Cultural Identity in British Musical Theatre, 1890–1939 - read free eBook in online reader or directly download on the web page. Select files or add your book in reader. Download and read online ebook Cultural Identity in British Musical Theatre, 1890–1939 write by Ben Macpherson. This book was released on 2018-05-15. Cultural Identity in British Musical Theatre, 1890–1939 available in PDF, EPUB and Kindle. This book examines the performance of ‘Britishness’ on the musical stage. Covering a tumultuous period in British history, it offers a fresh look at the vitality and centrality of the musical stage, as a global phenomenon in late-Victorian popular culture and beyond. Through a re-examination of over fifty archival play-scripts, the book comprises seven interconnected stories told in two parts. Part One focuses on domestic and personal identities of ‘Britishness’, and how implicit anxieties and contradictions of nationhood, class and gender were staged as part of the popular cultural condition. Broadening in scope, Part Two offers a revisionary reading of Empire and Otherness on the musical stage, and concludes with a consideration of the Great War and the interwar period, as musical theatre performed a nostalgia for a particular kind of ‘Britishness’, reflecting the anxieties of a nation in decline.

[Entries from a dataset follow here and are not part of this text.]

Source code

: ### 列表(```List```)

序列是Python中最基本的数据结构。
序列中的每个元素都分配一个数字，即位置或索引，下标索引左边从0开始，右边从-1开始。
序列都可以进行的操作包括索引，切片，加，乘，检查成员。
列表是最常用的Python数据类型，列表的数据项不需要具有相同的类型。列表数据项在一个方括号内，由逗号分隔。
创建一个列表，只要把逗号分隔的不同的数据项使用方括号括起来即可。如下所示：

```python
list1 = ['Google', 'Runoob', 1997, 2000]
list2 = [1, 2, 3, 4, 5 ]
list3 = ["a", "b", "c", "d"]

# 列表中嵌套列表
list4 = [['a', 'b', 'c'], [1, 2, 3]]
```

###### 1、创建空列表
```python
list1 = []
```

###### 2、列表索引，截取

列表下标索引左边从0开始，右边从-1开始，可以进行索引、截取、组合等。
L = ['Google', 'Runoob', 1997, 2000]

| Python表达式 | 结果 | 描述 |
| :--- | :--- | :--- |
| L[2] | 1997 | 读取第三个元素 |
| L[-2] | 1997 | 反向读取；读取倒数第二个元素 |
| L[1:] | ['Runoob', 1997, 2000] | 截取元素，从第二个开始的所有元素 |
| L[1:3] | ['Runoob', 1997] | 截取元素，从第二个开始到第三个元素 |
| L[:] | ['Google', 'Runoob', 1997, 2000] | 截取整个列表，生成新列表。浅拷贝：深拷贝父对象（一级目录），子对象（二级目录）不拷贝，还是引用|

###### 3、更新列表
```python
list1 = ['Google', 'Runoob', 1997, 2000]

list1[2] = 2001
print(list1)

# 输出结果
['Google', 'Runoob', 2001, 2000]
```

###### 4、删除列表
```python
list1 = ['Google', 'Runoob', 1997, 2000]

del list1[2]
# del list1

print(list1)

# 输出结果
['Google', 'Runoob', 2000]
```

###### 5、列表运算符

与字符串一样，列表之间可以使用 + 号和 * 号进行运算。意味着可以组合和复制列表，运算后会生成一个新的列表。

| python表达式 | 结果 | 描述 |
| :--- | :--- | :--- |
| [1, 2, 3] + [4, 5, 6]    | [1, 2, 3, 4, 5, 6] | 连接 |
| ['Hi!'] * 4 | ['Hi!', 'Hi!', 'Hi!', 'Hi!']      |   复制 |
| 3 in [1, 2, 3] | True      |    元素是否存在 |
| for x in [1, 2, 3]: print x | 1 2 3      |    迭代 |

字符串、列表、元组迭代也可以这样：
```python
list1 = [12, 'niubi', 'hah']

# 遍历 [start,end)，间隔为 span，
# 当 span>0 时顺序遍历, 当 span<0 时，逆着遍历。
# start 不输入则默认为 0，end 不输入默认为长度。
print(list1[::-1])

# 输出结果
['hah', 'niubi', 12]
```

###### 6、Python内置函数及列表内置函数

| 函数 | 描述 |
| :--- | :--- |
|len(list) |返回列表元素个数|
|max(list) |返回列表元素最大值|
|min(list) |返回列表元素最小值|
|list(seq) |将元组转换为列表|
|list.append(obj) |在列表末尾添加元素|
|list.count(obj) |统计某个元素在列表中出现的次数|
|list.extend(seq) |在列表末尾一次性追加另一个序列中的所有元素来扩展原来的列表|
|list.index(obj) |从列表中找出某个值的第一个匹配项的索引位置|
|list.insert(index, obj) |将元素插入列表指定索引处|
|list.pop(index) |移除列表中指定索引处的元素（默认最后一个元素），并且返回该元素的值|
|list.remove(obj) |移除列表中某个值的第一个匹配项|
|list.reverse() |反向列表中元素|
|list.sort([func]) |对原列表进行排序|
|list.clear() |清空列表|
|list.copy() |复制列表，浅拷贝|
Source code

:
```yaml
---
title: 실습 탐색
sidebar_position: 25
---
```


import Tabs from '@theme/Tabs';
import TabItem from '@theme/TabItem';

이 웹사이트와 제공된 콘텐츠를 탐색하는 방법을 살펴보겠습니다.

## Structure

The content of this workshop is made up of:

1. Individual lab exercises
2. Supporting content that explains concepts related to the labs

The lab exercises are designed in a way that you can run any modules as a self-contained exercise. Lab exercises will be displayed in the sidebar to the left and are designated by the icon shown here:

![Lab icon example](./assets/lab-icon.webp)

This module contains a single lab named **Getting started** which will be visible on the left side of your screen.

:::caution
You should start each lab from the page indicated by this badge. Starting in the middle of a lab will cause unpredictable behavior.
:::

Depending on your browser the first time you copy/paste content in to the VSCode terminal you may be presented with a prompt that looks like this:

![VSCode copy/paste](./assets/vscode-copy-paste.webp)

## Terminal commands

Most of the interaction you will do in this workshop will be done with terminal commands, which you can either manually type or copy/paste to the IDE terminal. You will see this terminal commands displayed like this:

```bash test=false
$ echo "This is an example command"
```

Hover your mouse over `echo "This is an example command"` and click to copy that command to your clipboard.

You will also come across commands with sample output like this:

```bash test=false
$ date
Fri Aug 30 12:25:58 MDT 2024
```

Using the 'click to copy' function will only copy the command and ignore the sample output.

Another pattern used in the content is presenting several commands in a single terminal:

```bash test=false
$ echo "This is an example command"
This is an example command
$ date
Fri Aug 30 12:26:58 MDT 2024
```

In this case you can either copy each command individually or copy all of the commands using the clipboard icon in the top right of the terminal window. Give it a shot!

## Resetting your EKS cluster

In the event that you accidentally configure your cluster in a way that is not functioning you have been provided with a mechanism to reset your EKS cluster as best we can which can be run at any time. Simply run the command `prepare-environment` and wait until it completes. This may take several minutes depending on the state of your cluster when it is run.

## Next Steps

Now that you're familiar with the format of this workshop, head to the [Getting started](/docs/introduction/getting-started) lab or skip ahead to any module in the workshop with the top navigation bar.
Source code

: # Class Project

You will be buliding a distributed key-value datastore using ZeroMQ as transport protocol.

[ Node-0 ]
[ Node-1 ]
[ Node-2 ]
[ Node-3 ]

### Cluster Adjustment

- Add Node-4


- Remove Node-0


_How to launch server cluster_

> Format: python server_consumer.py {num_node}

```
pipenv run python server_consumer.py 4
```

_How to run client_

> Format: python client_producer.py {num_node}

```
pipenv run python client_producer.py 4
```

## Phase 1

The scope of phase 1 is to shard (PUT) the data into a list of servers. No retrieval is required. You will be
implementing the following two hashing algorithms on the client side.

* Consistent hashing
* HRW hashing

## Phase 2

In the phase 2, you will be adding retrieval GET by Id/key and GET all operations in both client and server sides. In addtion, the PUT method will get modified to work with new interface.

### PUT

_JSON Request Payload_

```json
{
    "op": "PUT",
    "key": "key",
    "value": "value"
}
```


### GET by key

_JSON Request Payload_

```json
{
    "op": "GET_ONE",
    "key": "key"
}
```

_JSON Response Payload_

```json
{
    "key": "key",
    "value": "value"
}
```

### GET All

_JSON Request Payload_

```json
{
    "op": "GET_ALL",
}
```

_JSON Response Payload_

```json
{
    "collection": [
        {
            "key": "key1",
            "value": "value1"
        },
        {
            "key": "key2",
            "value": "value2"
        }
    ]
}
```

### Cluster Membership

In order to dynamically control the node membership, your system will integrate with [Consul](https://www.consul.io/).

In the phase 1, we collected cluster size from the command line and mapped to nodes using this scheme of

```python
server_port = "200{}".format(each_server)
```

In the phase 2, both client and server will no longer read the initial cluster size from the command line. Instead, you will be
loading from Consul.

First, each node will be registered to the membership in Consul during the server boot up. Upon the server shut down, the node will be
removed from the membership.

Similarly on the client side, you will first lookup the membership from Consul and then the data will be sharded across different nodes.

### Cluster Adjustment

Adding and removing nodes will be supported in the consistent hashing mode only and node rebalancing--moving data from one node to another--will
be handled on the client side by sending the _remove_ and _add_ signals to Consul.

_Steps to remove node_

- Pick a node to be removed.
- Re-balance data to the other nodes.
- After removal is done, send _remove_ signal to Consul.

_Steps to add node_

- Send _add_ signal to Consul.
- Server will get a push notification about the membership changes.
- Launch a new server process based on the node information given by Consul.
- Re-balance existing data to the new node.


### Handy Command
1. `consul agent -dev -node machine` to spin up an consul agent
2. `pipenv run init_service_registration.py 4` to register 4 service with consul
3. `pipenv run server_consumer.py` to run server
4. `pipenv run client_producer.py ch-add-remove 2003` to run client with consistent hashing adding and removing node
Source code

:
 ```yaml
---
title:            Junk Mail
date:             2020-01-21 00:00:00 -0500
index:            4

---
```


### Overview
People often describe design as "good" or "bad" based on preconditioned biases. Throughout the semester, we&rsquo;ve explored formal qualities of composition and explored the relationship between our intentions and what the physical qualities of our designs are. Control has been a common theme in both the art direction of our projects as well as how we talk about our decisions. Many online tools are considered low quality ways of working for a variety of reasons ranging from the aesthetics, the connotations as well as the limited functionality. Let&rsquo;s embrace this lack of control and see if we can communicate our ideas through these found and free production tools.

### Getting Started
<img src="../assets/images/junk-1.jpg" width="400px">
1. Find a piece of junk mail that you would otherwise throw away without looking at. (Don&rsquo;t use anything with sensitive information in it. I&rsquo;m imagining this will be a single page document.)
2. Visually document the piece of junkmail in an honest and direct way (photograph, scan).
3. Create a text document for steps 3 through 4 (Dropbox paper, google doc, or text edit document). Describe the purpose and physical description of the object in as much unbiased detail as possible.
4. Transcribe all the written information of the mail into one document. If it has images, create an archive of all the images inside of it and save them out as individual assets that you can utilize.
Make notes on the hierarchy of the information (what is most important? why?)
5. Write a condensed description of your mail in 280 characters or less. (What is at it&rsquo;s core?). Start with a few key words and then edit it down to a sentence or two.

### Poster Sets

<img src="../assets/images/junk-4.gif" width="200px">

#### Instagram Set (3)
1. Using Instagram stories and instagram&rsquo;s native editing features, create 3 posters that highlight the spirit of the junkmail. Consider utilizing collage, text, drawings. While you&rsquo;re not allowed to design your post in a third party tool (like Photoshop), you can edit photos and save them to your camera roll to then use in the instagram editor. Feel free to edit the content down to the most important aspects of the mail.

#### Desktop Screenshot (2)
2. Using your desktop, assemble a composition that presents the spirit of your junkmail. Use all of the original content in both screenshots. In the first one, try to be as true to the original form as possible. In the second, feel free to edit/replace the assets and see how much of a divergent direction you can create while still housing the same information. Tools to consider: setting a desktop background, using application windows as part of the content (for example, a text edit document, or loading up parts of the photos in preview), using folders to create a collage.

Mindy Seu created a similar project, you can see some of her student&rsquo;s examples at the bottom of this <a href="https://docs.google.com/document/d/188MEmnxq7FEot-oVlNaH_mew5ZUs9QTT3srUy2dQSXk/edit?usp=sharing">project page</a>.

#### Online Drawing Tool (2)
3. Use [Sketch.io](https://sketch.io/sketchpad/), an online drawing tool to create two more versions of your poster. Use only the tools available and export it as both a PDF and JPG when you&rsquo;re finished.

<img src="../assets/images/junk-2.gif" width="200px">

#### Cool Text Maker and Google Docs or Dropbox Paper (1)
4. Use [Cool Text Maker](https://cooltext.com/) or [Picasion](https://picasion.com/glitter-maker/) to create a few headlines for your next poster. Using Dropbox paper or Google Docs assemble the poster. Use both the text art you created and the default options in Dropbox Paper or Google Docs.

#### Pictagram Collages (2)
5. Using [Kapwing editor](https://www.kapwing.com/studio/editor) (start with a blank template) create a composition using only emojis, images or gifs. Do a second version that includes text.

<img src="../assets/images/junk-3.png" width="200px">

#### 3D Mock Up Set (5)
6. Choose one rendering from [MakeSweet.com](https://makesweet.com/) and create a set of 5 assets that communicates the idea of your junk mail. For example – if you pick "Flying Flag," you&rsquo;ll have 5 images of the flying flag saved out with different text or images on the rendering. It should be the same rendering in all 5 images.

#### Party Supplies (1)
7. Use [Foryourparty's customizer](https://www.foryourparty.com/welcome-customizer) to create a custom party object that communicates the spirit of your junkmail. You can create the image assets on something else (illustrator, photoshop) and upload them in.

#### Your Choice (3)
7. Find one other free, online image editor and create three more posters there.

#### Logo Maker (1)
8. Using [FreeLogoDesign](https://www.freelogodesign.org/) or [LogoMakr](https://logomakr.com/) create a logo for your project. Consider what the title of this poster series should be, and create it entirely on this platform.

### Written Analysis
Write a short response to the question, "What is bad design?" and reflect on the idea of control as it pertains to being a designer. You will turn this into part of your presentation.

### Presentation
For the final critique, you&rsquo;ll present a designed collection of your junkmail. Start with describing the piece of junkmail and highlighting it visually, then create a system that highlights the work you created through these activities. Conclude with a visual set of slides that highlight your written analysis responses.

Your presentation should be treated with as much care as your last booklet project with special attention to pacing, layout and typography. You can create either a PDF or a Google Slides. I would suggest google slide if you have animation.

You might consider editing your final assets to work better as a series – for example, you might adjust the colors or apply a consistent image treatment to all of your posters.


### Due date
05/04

John Clare Society Journal, 28 (2009)

Download John Clare Society Journal, 28 (2009) PDF Online Free

Author :
Release : 2009-07-13
Genre : Literary Criticism
Kind :
Book Rating : 594/5 ( reviews)

John Clare Society Journal, 28 (2009) - read free eBook in online reader or directly download on the web page. Select files or add your book in reader. Download and read online ebook John Clare Society Journal, 28 (2009) write by Ian Waites. This book was released on 2009-07-13. John Clare Society Journal, 28 (2009) available in PDF, EPUB and Kindle. The official Journal of the John Clare Society, published annually to reflect the interest in, and approaches to, the life and work of the poet John Clare.